ABG Tackles Important Issue: ‘Overcoming Opposition Through Community Engagement’
(Courtesy Orange County Partnership)
The Alliance for Balanced Growth and the Orange County Partnership jointly staged a highly informative session geared at helping developers, pro-growth advocates and communities overcome project opposition that can easily jeopardize worthwhile economic development projects via misinformation spread in media outlets.
The program entitled “Overcoming Opposition Through Community Engagement” was held on Feb. 23 at The Country Club at Otterkill in Campbell Hall and featured public relations, advertising, public affairs and legal experts who have worked on some of the most highly successful project proposals in the region. The panel consisted of Josh Sommers, president and CEO of Focus Media in Goshen; Carlos Vega, partner and creative director of AJ Ross Creative Media of Chester; Sandy Mathes, president of Mathes Public Affairs in Coxackie and John Cappello, partner of J&G Law, LLP of Walden. The panel was moderated by Conor Eckert, vice president of business attraction for the Orange County Partnership of Goshen.
The panelists were in agreement that transparency and a willingness to provide all information to the public in the early stages of the approval process were critical factors in getting out in front of project opponents. All also noted that in any development project approval process, there are legitimate concerns raised by residents that must be addressed if the project is to be successful.
The panel’s focus, however, was centered on how the best of development projects could be delayed or defeated by misinformation spread in stories published in print and broadcast media and particularly on social media.
Sommers, whose firm Focus Media, was a consultant on the successful LEGOLAND New York project in Goshen as well as the Resorts World Catskills development in Monticello, said the developer should do its due diligence before it begins navigating the approval process.
“Overall, what I find is that developers sometimes don’t do their visionary work in advance of the project and they call the public relations firm at the last minute and need a supermajority on the ZBA Board two weeks later,” Sommers said.
He said the best thing a developer can do is to get out in front and engage with the public and municipal officials about the merits of the project and “not let disinformation define a project.”
Sommers said that his firm’s job is to get the information out to the public and the media, answer resident questions about the proposal and foster a “proactive engagement with the community.”
He noted that there is a certain segment of the population that will not be swayed no matter the merits of the project and that is where organizations such as the Orange County Partnership and the Orange County Chamber of Commerce can be valuable whereby if they support the proposal, they will appear at public hearings to promote the merits of the development. He said with those organizations’ “built-in-constituency” they can help “move the needle” in the direction of securing approvals for the project.
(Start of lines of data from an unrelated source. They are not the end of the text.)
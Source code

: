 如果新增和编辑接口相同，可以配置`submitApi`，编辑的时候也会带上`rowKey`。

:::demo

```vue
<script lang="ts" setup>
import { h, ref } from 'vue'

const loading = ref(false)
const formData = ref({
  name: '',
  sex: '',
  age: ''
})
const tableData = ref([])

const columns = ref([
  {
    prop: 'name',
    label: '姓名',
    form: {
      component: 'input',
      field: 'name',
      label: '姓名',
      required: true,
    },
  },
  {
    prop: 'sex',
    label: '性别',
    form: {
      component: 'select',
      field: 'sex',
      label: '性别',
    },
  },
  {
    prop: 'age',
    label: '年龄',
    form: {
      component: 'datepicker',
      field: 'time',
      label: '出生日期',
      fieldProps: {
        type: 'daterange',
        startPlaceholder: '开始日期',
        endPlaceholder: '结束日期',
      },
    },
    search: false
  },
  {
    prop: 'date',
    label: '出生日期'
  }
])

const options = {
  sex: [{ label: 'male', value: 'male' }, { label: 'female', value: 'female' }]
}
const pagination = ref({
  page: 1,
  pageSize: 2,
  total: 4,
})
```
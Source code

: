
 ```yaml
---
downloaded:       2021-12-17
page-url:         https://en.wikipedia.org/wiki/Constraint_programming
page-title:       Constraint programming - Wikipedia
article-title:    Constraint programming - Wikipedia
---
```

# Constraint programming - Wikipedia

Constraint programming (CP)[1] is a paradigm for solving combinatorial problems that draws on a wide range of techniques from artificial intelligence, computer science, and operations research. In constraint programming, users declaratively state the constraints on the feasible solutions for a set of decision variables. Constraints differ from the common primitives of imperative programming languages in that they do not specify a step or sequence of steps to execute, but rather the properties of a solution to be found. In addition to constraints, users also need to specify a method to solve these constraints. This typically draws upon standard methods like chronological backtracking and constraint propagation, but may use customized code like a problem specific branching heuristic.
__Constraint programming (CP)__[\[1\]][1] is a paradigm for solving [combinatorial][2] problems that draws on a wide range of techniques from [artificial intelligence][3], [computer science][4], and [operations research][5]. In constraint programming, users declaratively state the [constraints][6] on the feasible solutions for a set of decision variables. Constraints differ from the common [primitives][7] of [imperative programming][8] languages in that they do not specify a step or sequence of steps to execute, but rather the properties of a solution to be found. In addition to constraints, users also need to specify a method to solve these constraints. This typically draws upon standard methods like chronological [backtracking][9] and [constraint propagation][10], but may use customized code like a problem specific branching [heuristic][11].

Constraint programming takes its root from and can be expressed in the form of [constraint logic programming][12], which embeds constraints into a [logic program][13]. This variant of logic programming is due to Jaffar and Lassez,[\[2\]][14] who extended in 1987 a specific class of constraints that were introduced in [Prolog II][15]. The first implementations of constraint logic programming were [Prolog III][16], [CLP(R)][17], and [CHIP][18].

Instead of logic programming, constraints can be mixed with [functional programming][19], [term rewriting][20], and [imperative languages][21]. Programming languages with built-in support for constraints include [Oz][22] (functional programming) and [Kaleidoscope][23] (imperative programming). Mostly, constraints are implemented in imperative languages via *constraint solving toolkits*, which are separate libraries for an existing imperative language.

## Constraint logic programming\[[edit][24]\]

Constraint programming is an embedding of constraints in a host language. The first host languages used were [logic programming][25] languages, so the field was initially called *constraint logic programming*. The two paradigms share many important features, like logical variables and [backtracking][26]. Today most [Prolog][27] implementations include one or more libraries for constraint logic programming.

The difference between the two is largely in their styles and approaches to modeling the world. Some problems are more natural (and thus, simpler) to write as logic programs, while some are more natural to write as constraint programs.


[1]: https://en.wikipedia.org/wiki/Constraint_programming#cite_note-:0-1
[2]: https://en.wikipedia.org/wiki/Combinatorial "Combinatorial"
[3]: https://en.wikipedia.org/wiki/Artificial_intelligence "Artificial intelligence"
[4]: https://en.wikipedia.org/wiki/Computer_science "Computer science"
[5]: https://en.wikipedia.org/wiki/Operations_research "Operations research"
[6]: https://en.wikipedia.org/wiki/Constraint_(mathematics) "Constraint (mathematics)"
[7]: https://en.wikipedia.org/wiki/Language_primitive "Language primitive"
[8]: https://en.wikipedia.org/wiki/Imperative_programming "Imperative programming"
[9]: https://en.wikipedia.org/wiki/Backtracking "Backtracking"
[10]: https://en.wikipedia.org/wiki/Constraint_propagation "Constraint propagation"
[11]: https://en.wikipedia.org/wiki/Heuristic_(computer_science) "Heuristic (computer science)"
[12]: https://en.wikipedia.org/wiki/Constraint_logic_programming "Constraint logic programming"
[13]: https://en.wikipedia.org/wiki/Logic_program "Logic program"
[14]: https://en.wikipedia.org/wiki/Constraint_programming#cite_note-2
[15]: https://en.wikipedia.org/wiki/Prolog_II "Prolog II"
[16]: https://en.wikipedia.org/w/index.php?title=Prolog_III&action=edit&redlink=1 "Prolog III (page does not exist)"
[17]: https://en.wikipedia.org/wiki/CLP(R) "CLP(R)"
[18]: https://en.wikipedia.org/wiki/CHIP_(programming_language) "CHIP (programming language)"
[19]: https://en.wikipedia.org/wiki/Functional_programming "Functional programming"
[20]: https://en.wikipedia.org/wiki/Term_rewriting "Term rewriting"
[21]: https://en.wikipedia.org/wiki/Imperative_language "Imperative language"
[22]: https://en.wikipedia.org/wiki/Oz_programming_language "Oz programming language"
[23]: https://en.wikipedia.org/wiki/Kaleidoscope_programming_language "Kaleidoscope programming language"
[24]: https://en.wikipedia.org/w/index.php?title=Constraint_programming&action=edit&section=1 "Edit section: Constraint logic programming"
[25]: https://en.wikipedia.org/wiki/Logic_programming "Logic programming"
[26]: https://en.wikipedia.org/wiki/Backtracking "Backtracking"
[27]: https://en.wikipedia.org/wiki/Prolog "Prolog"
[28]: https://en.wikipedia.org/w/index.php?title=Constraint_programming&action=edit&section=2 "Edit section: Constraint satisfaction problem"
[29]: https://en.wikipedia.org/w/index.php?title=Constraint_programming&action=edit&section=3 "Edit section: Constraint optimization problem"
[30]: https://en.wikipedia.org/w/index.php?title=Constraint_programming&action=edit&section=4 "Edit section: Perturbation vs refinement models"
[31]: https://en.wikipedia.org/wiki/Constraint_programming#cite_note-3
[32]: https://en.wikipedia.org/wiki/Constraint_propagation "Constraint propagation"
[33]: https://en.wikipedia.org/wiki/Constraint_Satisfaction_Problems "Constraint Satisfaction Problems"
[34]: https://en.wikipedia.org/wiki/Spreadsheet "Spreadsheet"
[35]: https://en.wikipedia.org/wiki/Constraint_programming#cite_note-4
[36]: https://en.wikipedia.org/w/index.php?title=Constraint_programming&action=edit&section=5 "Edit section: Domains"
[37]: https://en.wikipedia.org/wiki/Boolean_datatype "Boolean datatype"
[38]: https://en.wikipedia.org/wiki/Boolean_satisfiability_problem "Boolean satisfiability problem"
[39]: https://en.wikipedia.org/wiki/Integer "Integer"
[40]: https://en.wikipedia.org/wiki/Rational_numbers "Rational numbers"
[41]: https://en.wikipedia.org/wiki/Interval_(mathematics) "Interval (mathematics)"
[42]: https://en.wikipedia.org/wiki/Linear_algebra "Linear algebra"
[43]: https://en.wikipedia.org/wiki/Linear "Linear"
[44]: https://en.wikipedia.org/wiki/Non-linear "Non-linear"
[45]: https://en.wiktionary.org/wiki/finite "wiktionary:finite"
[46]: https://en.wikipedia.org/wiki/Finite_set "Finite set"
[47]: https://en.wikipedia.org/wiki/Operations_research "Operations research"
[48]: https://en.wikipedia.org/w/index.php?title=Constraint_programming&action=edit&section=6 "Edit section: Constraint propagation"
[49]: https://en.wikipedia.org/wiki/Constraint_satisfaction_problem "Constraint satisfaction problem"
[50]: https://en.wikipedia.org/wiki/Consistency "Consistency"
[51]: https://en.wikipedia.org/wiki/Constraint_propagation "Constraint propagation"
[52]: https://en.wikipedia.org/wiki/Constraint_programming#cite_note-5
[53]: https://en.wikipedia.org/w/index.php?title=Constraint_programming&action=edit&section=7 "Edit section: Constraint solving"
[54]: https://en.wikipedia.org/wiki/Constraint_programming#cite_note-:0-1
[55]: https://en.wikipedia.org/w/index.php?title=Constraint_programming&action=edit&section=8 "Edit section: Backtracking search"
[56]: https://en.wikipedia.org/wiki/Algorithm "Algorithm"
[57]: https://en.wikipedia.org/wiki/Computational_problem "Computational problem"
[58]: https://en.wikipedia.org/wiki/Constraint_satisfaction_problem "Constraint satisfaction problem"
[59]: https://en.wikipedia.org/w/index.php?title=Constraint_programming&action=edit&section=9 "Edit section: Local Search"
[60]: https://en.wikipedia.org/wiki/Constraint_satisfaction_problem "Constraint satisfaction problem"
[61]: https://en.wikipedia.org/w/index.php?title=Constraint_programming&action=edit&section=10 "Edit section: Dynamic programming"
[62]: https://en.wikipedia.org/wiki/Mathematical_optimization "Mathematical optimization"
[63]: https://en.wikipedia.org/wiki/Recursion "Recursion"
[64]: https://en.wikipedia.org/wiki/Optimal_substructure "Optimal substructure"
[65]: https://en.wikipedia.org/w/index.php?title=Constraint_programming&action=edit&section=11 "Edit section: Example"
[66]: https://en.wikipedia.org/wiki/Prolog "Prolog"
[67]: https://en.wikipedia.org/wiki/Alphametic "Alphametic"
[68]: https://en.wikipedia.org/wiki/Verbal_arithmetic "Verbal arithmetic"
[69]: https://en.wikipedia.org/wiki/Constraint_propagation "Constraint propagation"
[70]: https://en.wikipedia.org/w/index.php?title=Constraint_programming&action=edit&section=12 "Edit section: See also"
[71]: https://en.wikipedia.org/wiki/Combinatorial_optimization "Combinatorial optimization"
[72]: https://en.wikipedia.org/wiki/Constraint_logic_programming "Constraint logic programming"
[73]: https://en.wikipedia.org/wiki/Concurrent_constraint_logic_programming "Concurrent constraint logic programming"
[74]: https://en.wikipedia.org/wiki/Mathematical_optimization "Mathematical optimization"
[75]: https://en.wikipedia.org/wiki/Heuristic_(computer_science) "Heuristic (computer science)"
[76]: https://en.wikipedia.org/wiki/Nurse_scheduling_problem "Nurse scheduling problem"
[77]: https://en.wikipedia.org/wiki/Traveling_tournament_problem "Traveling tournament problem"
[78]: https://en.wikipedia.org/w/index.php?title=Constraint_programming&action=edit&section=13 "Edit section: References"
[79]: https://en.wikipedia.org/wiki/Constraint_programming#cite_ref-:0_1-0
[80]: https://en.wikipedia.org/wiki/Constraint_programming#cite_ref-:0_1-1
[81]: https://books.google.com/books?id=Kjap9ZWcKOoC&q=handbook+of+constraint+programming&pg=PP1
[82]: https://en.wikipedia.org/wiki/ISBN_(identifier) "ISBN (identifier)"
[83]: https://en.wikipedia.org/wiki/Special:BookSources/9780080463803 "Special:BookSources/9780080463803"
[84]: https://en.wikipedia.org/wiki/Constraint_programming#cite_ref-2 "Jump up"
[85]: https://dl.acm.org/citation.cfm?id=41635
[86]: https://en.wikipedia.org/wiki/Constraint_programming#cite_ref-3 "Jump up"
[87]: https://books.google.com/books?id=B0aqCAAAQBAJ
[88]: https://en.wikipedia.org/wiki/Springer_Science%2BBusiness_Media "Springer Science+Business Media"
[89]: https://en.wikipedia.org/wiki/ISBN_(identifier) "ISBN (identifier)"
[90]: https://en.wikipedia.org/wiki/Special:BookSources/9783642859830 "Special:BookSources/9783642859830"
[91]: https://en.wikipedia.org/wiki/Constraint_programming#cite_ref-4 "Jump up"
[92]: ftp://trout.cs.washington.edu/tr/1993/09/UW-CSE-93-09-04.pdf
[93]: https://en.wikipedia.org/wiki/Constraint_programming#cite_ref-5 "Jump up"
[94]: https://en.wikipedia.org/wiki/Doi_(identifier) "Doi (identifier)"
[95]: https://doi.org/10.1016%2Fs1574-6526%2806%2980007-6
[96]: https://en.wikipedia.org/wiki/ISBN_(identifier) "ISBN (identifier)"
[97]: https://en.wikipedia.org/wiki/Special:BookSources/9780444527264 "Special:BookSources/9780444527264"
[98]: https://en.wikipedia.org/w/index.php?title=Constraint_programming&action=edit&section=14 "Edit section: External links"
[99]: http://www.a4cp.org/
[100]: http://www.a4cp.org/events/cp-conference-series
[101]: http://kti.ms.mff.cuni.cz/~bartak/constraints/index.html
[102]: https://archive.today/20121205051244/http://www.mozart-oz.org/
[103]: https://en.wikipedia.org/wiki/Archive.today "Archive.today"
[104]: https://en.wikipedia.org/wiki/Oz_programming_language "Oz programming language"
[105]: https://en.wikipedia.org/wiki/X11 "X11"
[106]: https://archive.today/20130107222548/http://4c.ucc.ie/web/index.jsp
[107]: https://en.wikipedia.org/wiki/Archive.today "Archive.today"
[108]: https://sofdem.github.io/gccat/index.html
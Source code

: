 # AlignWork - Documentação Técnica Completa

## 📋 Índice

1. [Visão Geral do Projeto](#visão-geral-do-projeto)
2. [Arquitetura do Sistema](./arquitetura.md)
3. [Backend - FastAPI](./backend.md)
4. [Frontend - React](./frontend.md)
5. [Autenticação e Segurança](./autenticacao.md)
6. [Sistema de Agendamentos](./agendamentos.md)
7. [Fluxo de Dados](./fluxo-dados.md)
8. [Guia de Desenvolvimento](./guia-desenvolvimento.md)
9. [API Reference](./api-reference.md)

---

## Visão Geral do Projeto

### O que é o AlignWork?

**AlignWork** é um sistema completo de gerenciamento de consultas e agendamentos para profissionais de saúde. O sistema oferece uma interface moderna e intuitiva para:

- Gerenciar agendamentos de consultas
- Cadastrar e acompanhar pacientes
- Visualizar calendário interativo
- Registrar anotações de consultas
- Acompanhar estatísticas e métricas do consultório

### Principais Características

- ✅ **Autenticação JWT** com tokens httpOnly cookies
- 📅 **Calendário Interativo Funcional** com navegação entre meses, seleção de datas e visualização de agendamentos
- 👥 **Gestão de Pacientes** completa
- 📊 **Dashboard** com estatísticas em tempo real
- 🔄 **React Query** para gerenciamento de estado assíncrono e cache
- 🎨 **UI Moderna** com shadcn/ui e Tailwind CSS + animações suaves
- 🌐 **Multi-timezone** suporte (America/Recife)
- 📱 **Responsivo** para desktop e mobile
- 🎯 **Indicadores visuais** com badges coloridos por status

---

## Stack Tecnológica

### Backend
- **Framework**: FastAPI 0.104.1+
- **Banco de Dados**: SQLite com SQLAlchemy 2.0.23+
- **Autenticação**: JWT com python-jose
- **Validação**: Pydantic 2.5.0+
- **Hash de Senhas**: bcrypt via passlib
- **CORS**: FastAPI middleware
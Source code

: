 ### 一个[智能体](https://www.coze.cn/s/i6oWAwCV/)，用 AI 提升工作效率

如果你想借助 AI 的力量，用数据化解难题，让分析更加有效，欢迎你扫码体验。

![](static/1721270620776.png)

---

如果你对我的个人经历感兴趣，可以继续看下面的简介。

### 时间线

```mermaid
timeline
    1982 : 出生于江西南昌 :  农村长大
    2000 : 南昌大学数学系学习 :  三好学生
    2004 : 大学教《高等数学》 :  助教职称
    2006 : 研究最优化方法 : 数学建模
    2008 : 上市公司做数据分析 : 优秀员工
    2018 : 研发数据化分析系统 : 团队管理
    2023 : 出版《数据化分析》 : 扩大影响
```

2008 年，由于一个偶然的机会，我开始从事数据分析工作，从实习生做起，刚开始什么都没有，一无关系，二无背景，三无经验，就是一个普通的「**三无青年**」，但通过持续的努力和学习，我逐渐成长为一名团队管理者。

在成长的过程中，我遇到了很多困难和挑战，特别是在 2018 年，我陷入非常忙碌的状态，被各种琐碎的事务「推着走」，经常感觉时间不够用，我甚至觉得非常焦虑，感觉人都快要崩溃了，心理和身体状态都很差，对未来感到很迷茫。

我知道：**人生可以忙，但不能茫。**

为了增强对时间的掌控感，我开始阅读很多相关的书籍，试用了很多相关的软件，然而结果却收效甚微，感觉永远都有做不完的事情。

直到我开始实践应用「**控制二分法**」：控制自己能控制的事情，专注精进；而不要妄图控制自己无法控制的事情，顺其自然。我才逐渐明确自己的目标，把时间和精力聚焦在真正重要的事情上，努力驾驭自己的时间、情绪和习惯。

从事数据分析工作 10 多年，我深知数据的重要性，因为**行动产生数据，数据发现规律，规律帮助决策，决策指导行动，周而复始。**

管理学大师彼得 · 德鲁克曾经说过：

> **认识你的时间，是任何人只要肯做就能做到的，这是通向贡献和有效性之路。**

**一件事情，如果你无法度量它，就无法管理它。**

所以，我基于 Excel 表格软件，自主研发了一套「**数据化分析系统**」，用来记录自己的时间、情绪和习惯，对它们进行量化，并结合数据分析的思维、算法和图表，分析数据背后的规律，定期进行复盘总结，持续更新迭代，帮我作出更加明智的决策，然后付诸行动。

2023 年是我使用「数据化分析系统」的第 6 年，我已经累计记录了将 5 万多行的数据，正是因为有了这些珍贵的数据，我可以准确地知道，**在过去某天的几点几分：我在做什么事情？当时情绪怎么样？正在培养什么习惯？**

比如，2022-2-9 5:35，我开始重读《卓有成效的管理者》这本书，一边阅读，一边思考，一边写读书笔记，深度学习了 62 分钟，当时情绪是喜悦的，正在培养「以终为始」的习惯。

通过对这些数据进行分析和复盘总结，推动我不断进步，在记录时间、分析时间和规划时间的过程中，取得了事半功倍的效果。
Cappello stressed that developers must be forthright and inform the public about legitimate project impacts, such as environmental and traffic issues, and provide information on how those will be addressed.
He noted that developers need to get out in front and confront “the rumor mill” that spreads misinformation about the project. “If you are not out in front of it, it’s like trying to put the genie back in the bottle,” he said. At the onset of the proposal, the developer should hold meetings with regulators as well as the community to get the accurate information on the project out to the public, Cappello related.
Vega, whose firm was engaged with Medline on its proposed warehouse/distribution facility in Montgomery, said that transparency was the key to the success of that project. AJ Ross worked to create fact sheets and online community engagement that answered resident questions in real time and in many cases “answered questions before they were even asked.”
“You have to look at your company as if everybody can see every aspect of the project,” Vega related. “And then look for vulnerabilities.”
In addition, the developer should also pinpoint what positive impacts the project will have on the community and also identify the opposition and understand what their issues with the development actually are.
“A lot of times you will find out the opposition isn’t as big as it (originally) seemed,” Vega said.
Mathes said that no matter how staunch the opposition to a project is, a developer must remain respectful or it risks losing community support. He said the developer must work to educate the opposition or as he termed it in some cases “The Beast” that are in most cases anti-growth.
The developer needs to continue to work on providing the moderate opposition with the true facts of the project and during the regulatory process the opposition will be whittled down to just the anti-growth contingent. Such a plan eventually results in “everybody else starts to see them (“The Beast”) for what they are, and you win the community.”
He noted that in most communities there are very well-educated people who are versed in environmental, traffic and health arenas. Mathes advised that rather than do battle with these experts, he created an Advisory Board of the “smartest and most brilliant opposition” in order to find out “what is important to them…what is truly important to the community,” such as open space, habitat protection.
Mathes advised that developers in their interactions with government and the community “better be sincere and you better be truthful, or the community will see right through you if you are playing the game.”
The sponsors of the program were: Holt Construction, J&G Law, Focus Media and Engineering Surveying Properties.